• DATASET CONTENT
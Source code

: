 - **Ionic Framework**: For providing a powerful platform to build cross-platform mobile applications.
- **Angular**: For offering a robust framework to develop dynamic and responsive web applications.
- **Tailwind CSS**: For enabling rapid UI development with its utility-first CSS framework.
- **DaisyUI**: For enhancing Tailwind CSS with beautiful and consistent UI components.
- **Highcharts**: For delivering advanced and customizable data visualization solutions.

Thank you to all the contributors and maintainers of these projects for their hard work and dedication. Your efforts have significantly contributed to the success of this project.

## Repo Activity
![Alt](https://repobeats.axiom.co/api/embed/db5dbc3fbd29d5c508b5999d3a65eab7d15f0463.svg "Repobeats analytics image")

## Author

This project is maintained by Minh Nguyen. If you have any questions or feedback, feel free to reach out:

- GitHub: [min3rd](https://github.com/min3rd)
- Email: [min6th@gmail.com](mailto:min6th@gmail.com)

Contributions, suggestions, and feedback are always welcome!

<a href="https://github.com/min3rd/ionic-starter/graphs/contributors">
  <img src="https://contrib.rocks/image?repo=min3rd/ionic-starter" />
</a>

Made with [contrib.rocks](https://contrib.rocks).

---

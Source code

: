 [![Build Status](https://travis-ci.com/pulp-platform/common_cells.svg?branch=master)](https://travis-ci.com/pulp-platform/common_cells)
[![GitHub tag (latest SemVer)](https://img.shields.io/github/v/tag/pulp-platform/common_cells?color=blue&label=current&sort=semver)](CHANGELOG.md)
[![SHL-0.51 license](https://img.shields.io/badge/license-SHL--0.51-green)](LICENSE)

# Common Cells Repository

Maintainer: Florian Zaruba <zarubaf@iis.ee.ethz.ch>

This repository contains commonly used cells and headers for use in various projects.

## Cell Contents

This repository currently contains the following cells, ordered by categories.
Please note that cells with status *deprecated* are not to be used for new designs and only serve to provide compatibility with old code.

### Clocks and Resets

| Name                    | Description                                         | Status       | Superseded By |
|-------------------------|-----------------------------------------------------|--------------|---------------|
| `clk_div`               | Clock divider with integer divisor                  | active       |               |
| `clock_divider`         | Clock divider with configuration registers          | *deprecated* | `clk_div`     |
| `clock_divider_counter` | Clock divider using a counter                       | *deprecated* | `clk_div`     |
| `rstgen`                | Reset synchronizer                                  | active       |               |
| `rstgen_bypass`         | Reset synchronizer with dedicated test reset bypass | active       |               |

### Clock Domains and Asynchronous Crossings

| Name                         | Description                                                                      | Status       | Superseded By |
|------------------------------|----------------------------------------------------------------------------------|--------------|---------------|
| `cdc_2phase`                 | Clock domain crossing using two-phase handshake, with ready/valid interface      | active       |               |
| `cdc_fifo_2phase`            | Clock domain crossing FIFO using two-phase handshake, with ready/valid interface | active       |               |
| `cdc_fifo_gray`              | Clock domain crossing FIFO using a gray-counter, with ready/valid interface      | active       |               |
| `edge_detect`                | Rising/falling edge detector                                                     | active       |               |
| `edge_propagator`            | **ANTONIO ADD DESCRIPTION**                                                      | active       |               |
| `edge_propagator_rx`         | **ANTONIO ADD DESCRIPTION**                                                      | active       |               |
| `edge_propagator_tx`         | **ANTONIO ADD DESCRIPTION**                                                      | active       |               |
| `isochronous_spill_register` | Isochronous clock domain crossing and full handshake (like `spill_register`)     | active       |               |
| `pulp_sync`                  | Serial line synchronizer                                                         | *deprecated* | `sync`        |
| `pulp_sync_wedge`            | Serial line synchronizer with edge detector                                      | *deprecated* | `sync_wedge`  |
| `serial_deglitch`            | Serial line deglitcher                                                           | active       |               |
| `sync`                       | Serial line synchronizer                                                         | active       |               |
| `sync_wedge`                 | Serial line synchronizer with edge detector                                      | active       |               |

• WHAT IS BEING ASKED
Return each line above where the word "Name" shows up.

• REPLY TO THE TASK
| Name                    | Description                                         | Status       | Superseded By |
| Name                         | Description                                                                      | Status       | Superseded By |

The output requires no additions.